1. Since there is no overlap in picking an A or picking a B, the probability is \(\frac{C(10,1)C(7,1)}{190}=\frac{70}{190}\text{.}\)
2. Again, there is no overlap in picking two As, two Bs, or two Cs.The probability is \(\frac{C(10,2)+C(7,2)+C(3,2)}{190}=\frac{69}{190}\text{.}\)
3. There are two ways that at least one letter is blue: either exactly one letter is blue or both letters are blue. We could compute the probably of each of these and add them since they are disjoint cases, but its easier to compute the opposite event. That is, what is the probability that we don't get any blue letters? This means both letters must be red so the probability is\(\frac{C(9,2)}{C(20,2)}\text{.}\) Since this is the event we don't want, the probability of at least one blue is \(1-\frac{C(9,2)}{C(20,2)}=\frac{154}{190}\text{.}\)
4. There is overlap in the letters that are As and the red letters, so we have to separate into cases to avoid the overlap. We first separate based on whether the A is red or blue. However, if the A is red then we also have separate based on whether the other letter is a red A, so that there are three cases for this example.
  - Case 1: Both letters are red As. There are \(C(4,2)=6\) ways to pick two red As.
  - Case 2: One letter is a red A and the second letter is a red B or C. There are \(C(4,1)*C(5,1)=20\) ways to pick this.
  - Case 3: One letter is a blue A and the second letter is red (any of A, B, C). There are \(C(6,1)*C(9,1)=54\) ways to pick this
  Thus, the probability is \(\frac{6+20+54}{190}=\frac{80}{190}\text{.}\)

Both Investigation: Probability Practice and Example 3.2.10 should have raised some important questions.

In some cases we added different probabilities and in some cases we multiplied different probabilities? In general, when do we multiply and when do we add?
For the probability about one letter being A or the other letter being blue, we had to be careful about splitting it up into separate cases. When do we have to worry about that in general?
When is it better to calculate the opposite probability?

For the first question, if the two outcomes are disjoint (meaning they can't both happen at the same time) then we can add the probabilities. Often, this corresponds to a probability involving “or”. For example, when we are picking two letters from the bucket, picking AA or BB, are disjoint events. We can't pick AA and BB at the same time.

Theorem 3.2.11. Additive Property.

If the number of ways event A can happen is \(r\) and the number of ways event B can happen is \(s\) and event A and event B are disjoint events, then the number of ways event A or event B can happen is \(r+s\text{.}\)
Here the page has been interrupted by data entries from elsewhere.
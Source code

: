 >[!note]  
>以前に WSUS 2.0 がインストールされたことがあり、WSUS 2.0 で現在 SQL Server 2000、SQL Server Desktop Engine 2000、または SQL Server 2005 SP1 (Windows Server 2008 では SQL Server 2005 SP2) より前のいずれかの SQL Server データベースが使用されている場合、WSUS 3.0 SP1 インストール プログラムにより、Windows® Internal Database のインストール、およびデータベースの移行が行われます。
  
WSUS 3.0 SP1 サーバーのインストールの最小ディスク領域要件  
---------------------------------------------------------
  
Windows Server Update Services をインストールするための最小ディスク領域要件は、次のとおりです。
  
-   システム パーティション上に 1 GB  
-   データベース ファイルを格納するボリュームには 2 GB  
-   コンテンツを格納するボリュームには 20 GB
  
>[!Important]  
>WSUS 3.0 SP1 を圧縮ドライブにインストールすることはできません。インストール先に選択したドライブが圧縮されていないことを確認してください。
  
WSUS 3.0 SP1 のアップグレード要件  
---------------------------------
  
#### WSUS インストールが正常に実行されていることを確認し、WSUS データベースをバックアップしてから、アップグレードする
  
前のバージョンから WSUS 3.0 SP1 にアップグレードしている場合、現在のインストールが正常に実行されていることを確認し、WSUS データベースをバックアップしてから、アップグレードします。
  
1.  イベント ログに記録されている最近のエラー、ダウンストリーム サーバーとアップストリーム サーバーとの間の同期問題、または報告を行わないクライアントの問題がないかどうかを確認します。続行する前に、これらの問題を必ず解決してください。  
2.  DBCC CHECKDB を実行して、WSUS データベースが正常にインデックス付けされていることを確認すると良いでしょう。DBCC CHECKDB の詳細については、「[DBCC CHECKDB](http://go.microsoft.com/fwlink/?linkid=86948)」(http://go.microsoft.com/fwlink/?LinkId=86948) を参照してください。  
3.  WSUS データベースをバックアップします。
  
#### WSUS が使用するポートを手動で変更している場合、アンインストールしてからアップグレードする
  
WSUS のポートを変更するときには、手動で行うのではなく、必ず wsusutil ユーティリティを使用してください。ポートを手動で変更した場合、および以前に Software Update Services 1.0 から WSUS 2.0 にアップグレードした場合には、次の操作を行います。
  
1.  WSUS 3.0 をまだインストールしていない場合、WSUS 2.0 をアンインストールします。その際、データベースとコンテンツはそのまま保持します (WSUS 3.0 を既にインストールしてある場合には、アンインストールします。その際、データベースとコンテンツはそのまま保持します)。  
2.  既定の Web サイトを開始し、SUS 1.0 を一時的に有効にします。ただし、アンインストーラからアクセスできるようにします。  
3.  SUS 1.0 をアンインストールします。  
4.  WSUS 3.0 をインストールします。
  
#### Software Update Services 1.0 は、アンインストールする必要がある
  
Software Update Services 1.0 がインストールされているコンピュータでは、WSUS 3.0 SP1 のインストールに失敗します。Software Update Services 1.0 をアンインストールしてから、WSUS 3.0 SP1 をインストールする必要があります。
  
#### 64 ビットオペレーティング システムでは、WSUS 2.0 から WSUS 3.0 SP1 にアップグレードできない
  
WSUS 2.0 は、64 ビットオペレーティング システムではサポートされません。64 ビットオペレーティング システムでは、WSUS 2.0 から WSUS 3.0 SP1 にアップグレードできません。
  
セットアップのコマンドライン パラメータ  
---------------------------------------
For the second question, if the two outcomes are independent from each other and we need both of them to occur, then we multiply probabilities. For example, when picking one letter as an A and the other letter as a B we multiplied the probabilities because picking an A for one letter does not impact the ways we can choose B as a second letter. These events are independent. Often, this corresponds to a probability involving “and”. However, this is not always the case. The events may not be independent such as in the example of picking one A and the other letter being red. It is also possible that “and” is used in a different way. For the probability of picking one letter that is both an A and red, we would not multiply the number of As times the number of red letters.

Theorem 3.2.12. Multiplicative Property.

If the number of ways event A can happen is \(r\) and for each way event A can happen, the number of ways event B can happen is \(s\text{,}\) then the number of ways event A and event B can happen is \(r \times s\text{.}\)
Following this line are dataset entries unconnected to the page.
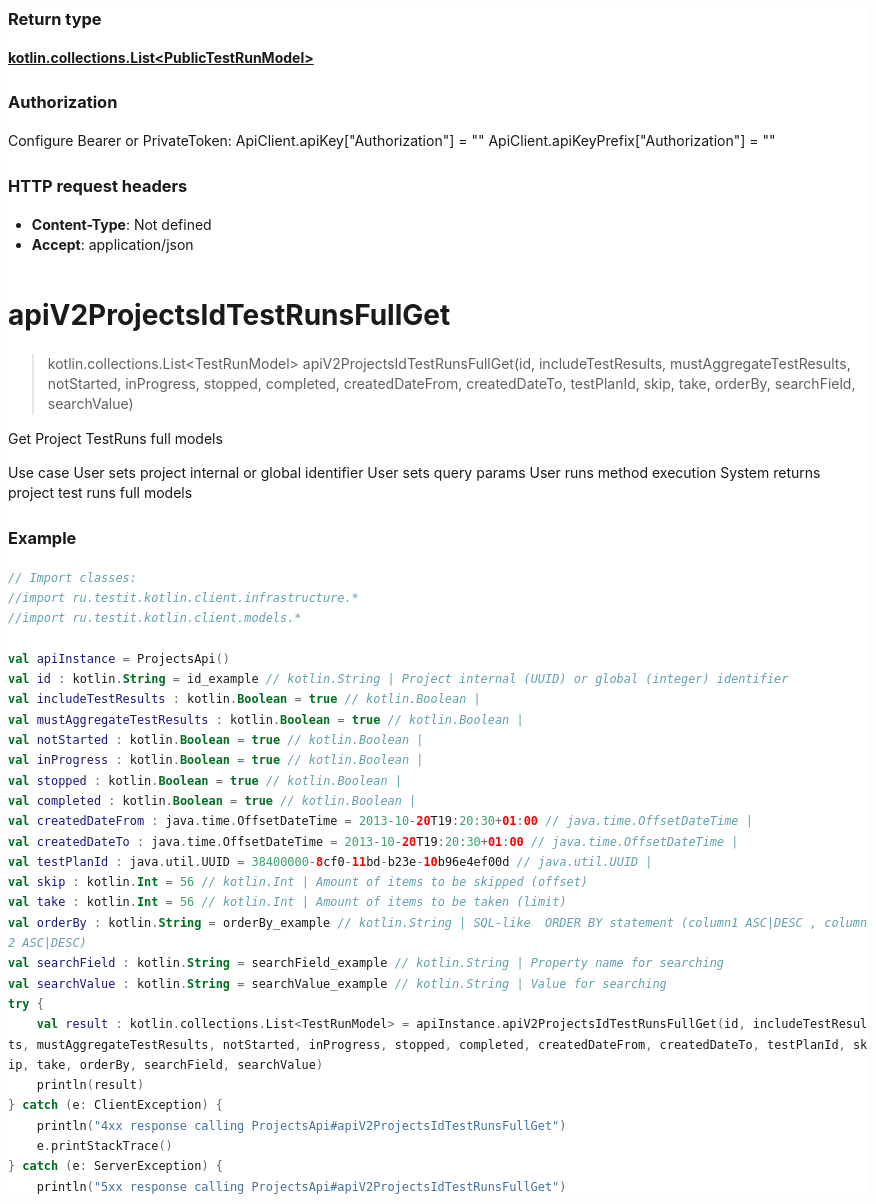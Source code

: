 ### Return type

[**kotlin.collections.List&lt;PublicTestRunModel&gt;**](PublicTestRunModel.md)

### Authorization


Configure Bearer or PrivateToken:
    ApiClient.apiKey["Authorization"] = ""
    ApiClient.apiKeyPrefix["Authorization"] = ""

### HTTP request headers

 - **Content-Type**: Not defined
 - **Accept**: application/json

<a id="apiV2ProjectsIdTestRunsFullGet"></a>
# **apiV2ProjectsIdTestRunsFullGet**
> kotlin.collections.List&lt;TestRunModel&gt; apiV2ProjectsIdTestRunsFullGet(id, includeTestResults, mustAggregateTestResults, notStarted, inProgress, stopped, completed, createdDateFrom, createdDateTo, testPlanId, skip, take, orderBy, searchField, searchValue)

Get Project TestRuns full models

 Use case   User sets project internal or global identifier    User sets query params    User runs method execution   System returns project test runs full models

### Example
```kotlin
// Import classes:
//import ru.testit.kotlin.client.infrastructure.*
//import ru.testit.kotlin.client.models.*

val apiInstance = ProjectsApi()
val id : kotlin.String = id_example // kotlin.String | Project internal (UUID) or global (integer) identifier
val includeTestResults : kotlin.Boolean = true // kotlin.Boolean | 
val mustAggregateTestResults : kotlin.Boolean = true // kotlin.Boolean | 
val notStarted : kotlin.Boolean = true // kotlin.Boolean | 
val inProgress : kotlin.Boolean = true // kotlin.Boolean | 
val stopped : kotlin.Boolean = true // kotlin.Boolean | 
val completed : kotlin.Boolean = true // kotlin.Boolean | 
val createdDateFrom : java.time.OffsetDateTime = 2013-10-20T19:20:30+01:00 // java.time.OffsetDateTime | 
val createdDateTo : java.time.OffsetDateTime = 2013-10-20T19:20:30+01:00 // java.time.OffsetDateTime | 
val testPlanId : java.util.UUID = 38400000-8cf0-11bd-b23e-10b96e4ef00d // java.util.UUID | 
val skip : kotlin.Int = 56 // kotlin.Int | Amount of items to be skipped (offset)
val take : kotlin.Int = 56 // kotlin.Int | Amount of items to be taken (limit)
val orderBy : kotlin.String = orderBy_example // kotlin.String | SQL-like  ORDER BY statement (column1 ASC|DESC , column2 ASC|DESC)
val searchField : kotlin.String = searchField_example // kotlin.String | Property name for searching
val searchValue : kotlin.String = searchValue_example // kotlin.String | Value for searching
try {
    val result : kotlin.collections.List<TestRunModel> = apiInstance.apiV2ProjectsIdTestRunsFullGet(id, includeTestResults, mustAggregateTestResults, notStarted, inProgress, stopped, completed, createdDateFrom, createdDateTo, testPlanId, skip, take, orderBy, searchField, searchValue)
    println(result)
} catch (e: ClientException) {
    println("4xx response calling ProjectsApi#apiV2ProjectsIdTestRunsFullGet")
    e.printStackTrace()
} catch (e: ServerException) {
    println("5xx response calling ProjectsApi#apiV2ProjectsIdTestRunsFullGet")
```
The last question doesn't have an easy answer. You'll just have to think about it for each problem. Sometimes it is easier to compute the opposite event, \(p\text{,}\) and use \(1-p\) for the probability of the desired event. This also points out that probabilities should be between 0 and 1. If a probability is 0 then that event will never happen and if a probability is 1 then that event is guaranteed to happen.